* Exercise details: Where the line containing "query runtime of" appears, end the copy there, keeping that line; start from the first line of the entries, copy exactly, and omit pictures.

**** Entries shown

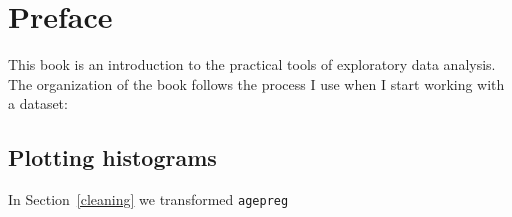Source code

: \documentclass[12pt]{book}
\begin{document}
\chapter{Preface}%
\label{preface}

This book is an introduction to the practical tools of exploratory data analysis.  The
organization of the book follows the process I use when I start working with a dataset:

\section{Plotting histograms}%

In Section~\ref{cleaning} we transformed \verb"agepreg"
\end{document}
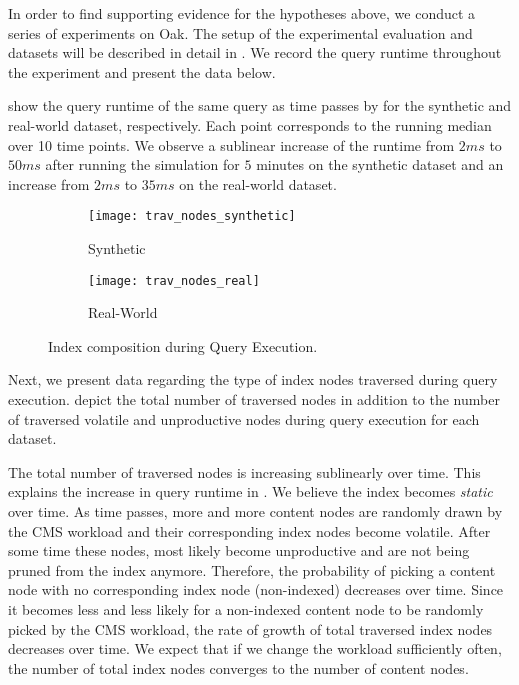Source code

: \documentclass[abstracton,12pt]{scrartcl}
\theoremstyle{definition}
\begin{document}
In order to find supporting evidence for the hypotheses above, we conduct a series of
experiments on Oak. The setup of the  experimental evaluation and
datasets will be described in detail in . We
record the query runtime throughout the experiment and present the data below.

 show the 
query runtime of the same query as time passes by for the synthetic and
real-world dataset, respectively. 
Each point corresponds to the running median \cite{running-median} over 10 time points.
We observe a sublinear increase of the runtime from $2 ms$ to $50 ms$
after running the simulation for $5$ minutes
on the synthetic dataset and an increase from $2 ms$ to $35 ms$ on the
real-world dataset. 

\begin{figure}[!ht]
  \centering
  \begin{subfigure}{0.49\linewidth}
    \centering
    \caption{Synthetic}
    \texttt{[image: trav\_nodes\_synthetic]}
    \label{fig:trav_nodes_synthetic}
  \end{subfigure}
  \begin{subfigure}{0.49\linewidth}
    \centering
    \caption{Real-World}
    \texttt{[image: trav\_nodes\_real]}
    \label{fig:trav_nodes_real}
  \end{subfigure}
  \vspace{-0.5cm}
  \caption{Index composition during Query Execution.}
  \label{fig:trav_nodes}
\end{figure}

Next, we present data regarding the type of index nodes traversed during query
execution.
 depict
the total number of traversed nodes in addition to the number of traversed
volatile and unproductive nodes during query execution for each dataset.

The total number of traversed nodes is increasing sublinearly over time. This
explains the increase in query runtime in
.
We believe the index becomes \textit{static} over time.
As time passes, more and more content nodes are randomly
drawn by the CMS workload and their corresponding index nodes become
volatile. After some time these nodes, most likely become unproductive and are
not  being pruned from the index anymore.
Therefore, the probability of picking a content node with no corresponding index
node (non-indexed)
decreases over time. Since it becomes less and less likely for a non-indexed content node
to be randomly picked by the CMS workload, the rate of growth of total traversed
index nodes decreases over time. We expect that if we change the workload
sufficiently often, the number of total index nodes converges to the number of
content nodes.
\end{document}
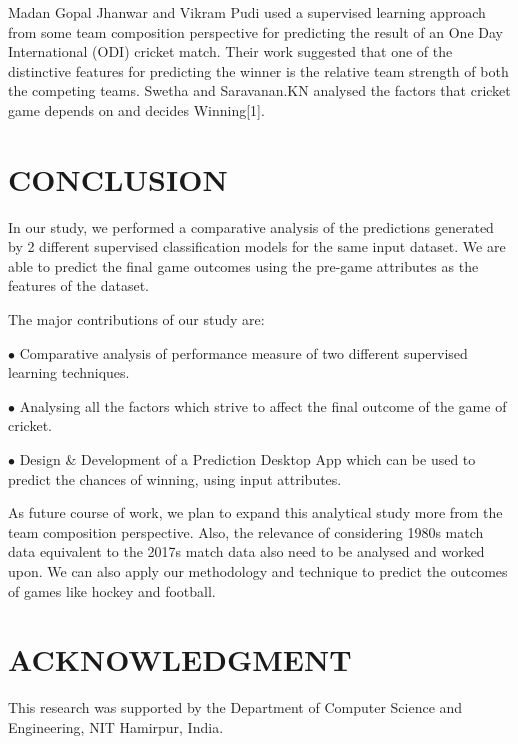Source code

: \documentclass[a4paper, 10pt, conference]{IEEEtran}
\begin{document}
Madan Gopal Jhanwar and Vikram Pudi used a supervised learning approach from some team composition perspective for predicting the result of an One Day International (ODI) cricket match. Their work suggested that one of the distinctive features for predicting the winner is the relative team strength of both the competing teams. Swetha and Saravanan.KN analysed the factors that cricket game depends on and decides Winning[1]. 


\section{CONCLUSION}

In our study, we performed a comparative analysis of the predictions generated by 2 different supervised classification models for the same input dataset. We are able to predict the final game outcomes using the pre-game attributes as the features of the dataset.

The major contributions of our study are:
\begin{description}
  \item$\bullet$ Comparative analysis of performance measure of two different supervised learning techniques. 
  \item$\bullet$ Analysing all the factors which strive to affect the final outcome of the game of cricket.
  \item$\bullet$ Design \& Development of a Prediction Desktop App which can be used to predict the chances of winning, using input attributes.
\end{description}

As future course of work, we plan to expand this analytical study more from the team composition perspective. Also, the relevance of considering 1980s match data equivalent to the 2017s match data also need to be analysed and worked upon. We can also apply our methodology and technique to predict the outcomes of games like hockey and football.

\section{ACKNOWLEDGMENT}

This research was supported by the Department of Computer Science and Engineering, NIT Hamirpur, India.
\end{document}
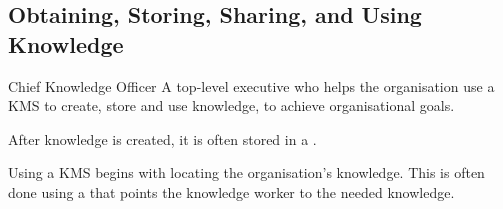 \documentclass[\main/notes.tex]{subfiles}
\begin{document}
			\subsection{Obtaining, Storing, Sharing, and Using Knowledge}
				\begin{definition}{Chief Knowledge Officer}
					A top-level executive who helps the organisation use a KMS to create, store and use knowledge, to achieve organisational goals.
				\end{definition}
				After knowledge is created, it is often stored in a .

				Using a KMS begins with locating the organisation's knowledge. This is often done using a  that points the knowledge worker to the needed knowledge.
	\vbox{}
\end{document}
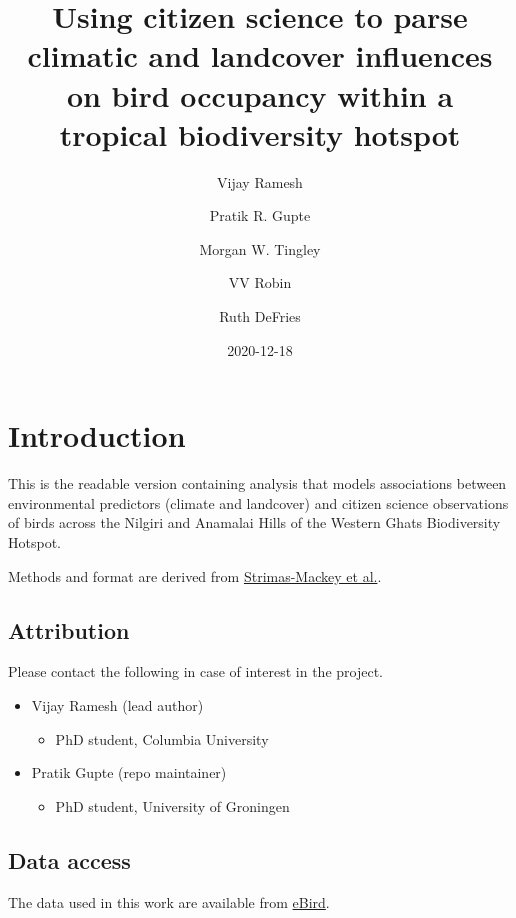 \documentclass[]{article}
\title{Using citizen science to parse climatic and landcover influences on bird occupancy within a tropical biodiversity hotspot}
\author{Vijay Ramesh \and Pratik R. Gupte \and Morgan W. Tingley \and VV Robin \and Ruth DeFries}
\date{2020-12-18}
\providecommand{\tightlist}{%
  \setlength{\itemsep}{0pt}\setlength{\parskip}{0pt}}
\begin{document}
\maketitle

{
\setcounter{tocdepth}{2}
\tableofcontents
}
\hypertarget{introduction}{%
\section{Introduction}\label{introduction}}

This is the readable version containing analysis that models associations between environmental predictors (climate and landcover) and citizen science observations of birds across the Nilgiri and Anamalai Hills of the Western Ghats Biodiversity Hotspot.

Methods and format are derived from \href{https://cornelllabofornithology.github.io/ebird-best-practices/}{Strimas-Mackey et al.}.

\hypertarget{attribution}{%
\subsection{Attribution}\label{attribution}}

Please contact the following in case of interest in the project.

\begin{itemize}
\tightlist
\item
  Vijay Ramesh (lead author)

  \begin{itemize}
  \tightlist
  \item
    PhD student, Columbia University
  \end{itemize}
\item
  Pratik Gupte (repo maintainer)

  \begin{itemize}
  \tightlist
  \item
    PhD student, University of Groningen
  \end{itemize}
\end{itemize}

\hypertarget{data-access}{%
\subsection{Data access}\label{data-access}}

The data used in this work are available from \href{http://ebird.org/data/download}{eBird}.
\end{document}
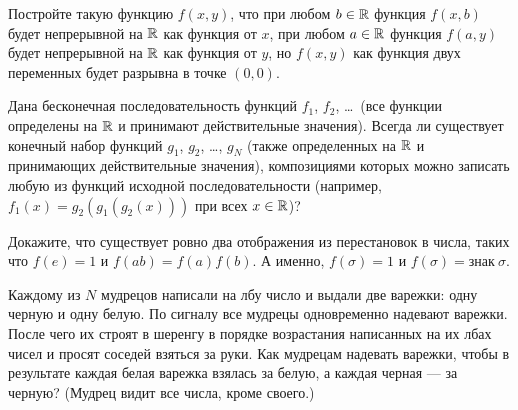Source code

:\documentclass[a4paper,12pt]{article}
\begin{document}
Постройте такую функцию $f(x,y)$, что при любом $b\in\mathbb{R}$ функция $f(x,b)$
будет непрерывной на $\mathbb{R}$ как функция от $x$, при любом $a\in\mathbb{R}$
функция $f(a,y)$ будет непрерывной на $\mathbb{R}$ как функция от $y$,
но $f(x,y)$ как функция двух переменных будет разрывна в точке $(0,0)$.


Дана бесконечная последовательность функций
$f_1$, $f_2$, \ldots \ (все функции определены на $\mathbb{R}$ и принимают
действительные значения).
Всегда ли существует конечный набор
функций $g_1$, $g_2$, \ldots, $g_N$ (также определенных на $\mathbb{R}$ и принимающих
действительные значения),
композициями которых можно записать любую из функций исходной
последовательности (например, $f_1(x)=g_2(g_1(g_2(x)))$ при всех $x\in\mathbb{R}$)?


Докажите, что существует ровно два отображения из перестановок в числа, таких что
$f(e)=1$ и $f(ab)=f(a)f(b)$. А именно, $f(\sigma) =1$ и $f(\sigma) = \text{знак}\ \sigma$.

Каждому из $N$ мудрецов написали на лбу число и выдали две варежки:
одну черную и одну белую. По сигналу все мудрецы одновременно надевают варежки.
После чего их строят в шеренгу в порядке возрастания написанных на их лбах чисел
и просят соседей взяться за руки.
Как мудрецам надевать варежки, чтобы в результате каждая белая варежка взялась
за белую, а каждая черная — за черную? (Мудрец видит все числа, кроме своего.)

\end{document}
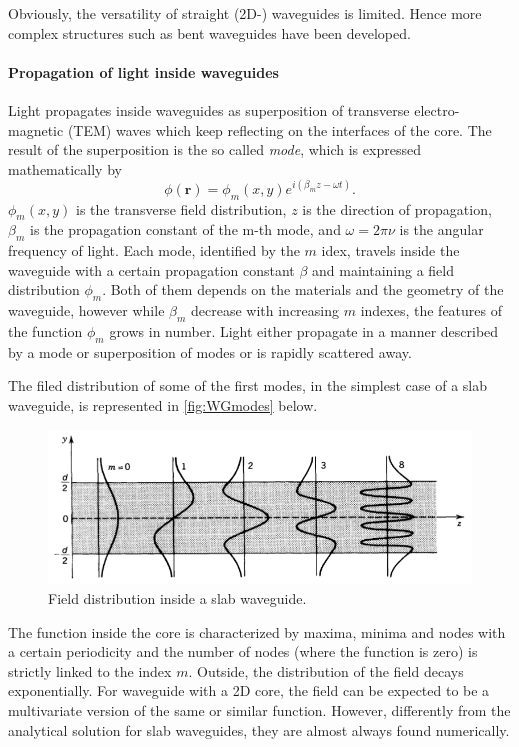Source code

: Obviously, the versatility of straight (2D-) waveguides is limited.
Hence more complex structures such as bent waveguides have been developed.

\paragraph{Propagation of light inside waveguides\\}
\noindent Light propagates inside waveguides as superposition of transverse electro-magnetic (TEM) waves which keep reflecting on the interfaces of the core.
The result of the superposition is the so called \textit{mode}, which is expressed mathematically by
\begin{equation}
	\phi(\textbf{r}) = \phi_m\left( x, y \right) e^{i\left( \beta_m z - \omega t\right)}.
\end{equation}
$\phi_m\left( x, y \right)$ is the transverse field distribution, $z$ is the direction of propagation, $\beta_m$ is the propagation constant of the m-th mode, and $\omega=2\pi \nu$ is the angular frequency of light.
Each mode, identified by the $m$ idex, travels inside the waveguide with a certain propagation constant $\beta$ and maintaining a field distribution $\phi_m$.
Both of them depends on the materials and the geometry of the waveguide, however while $\beta_m$ decrease with increasing $m$ indexes, the features of the function $\phi_m$ grows in number.
Light either propagate in a manner described by a mode or superposition of modes or is rapidly scattered away.

The filed distribution of some of the first modes, in the simplest case of a slab waveguide, is represented in \autoref{fig:WGmodes} below.
\begin{figure}[ht]
	\centering
	\includegraphics[scale=0.8]{figures/modes.png}
	\caption{Field distribution inside a slab waveguide.}
	\label{fig:WGmodes}
\end{figure}
The function inside the core is characterized by maxima, minima and nodes with a certain periodicity and the number of nodes (where the function is zero) is strictly linked to the index $m$.
Outside, the distribution of the field decays exponentially.
For waveguide with a 2D core, the field can be expected to be a multivariate version of the same or similar function.
However, differently from the analytical solution for slab waveguides, they are almost always found numerically.


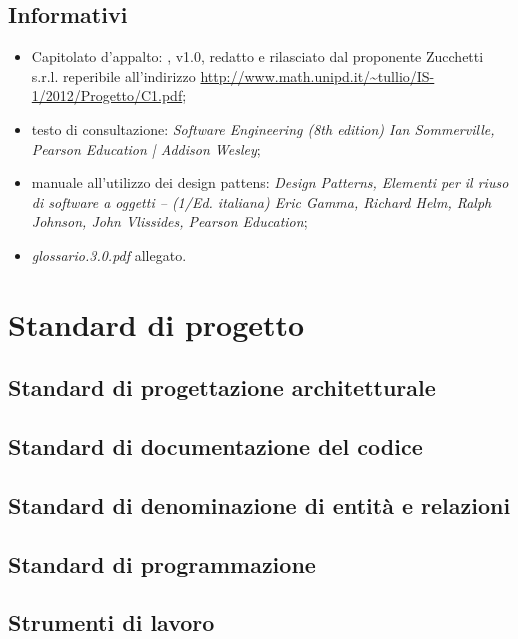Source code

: \subsection{Informativi}
\begin{itemize}
\item[] Capitolato d'appalto: \caName{}, v1.0, redatto e rilasciato dal proponente Zucchetti s.r.l. reperibile all'indirizzo \url{http://www.math.unipd.it/~tullio/IS-1/2012/Progetto/C1.pdf};
\item[] testo di consultazione: \textit{Software Engineering (8th edition) Ian Sommerville, Pearson Education | Addison Wesley};
\item[] manuale all'utilizzo dei design pattens: \textit{Design Patterns, Elementi per il riuso di software a oggetti -- (1/Ed. italiana) Eric Gamma, Richard Helm, Ralph Johnson, John Vlissides, Pearson Education};
\item[] \textit{glossario.3.0.pdf} allegato.
\end{itemize}
\clearpage

\section{Standard di progetto}

\subsection{Standard di progettazione architetturale}

\subsection{Standard di documentazione del codice}

\subsection{Standard di denominazione di entità e relazioni}

\subsection{Standard di programmazione}

\subsection{Strumenti di lavoro}

\clearpage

********

* Task solution:
Source code

: \documentclass[12pt]{book}
\begin{document}
\chapter{Preface}%
\label{preface}

This book is an introduction to the practical tools of exploratory data analysis.  The
organization of the book follows the process I use when I start working with a dataset:

\section{Plotting histograms}%

In Section~\ref{cleaning} we transformed \verb"agepreg"
\end{document}
Source code

: \documentclass[abstracton,12pt]{scrartcl}
\theoremstyle{definition}
\begin{document}
In order to find supporting evidence for the hypotheses above, we conduct a series of
experiments on Oak. The setup of the  experimental evaluation and
datasets will be described in detail in . We
record the query runtime throughout the experiment and present the data below.

 show the 
query runtime of the same query as time passes by for the synthetic and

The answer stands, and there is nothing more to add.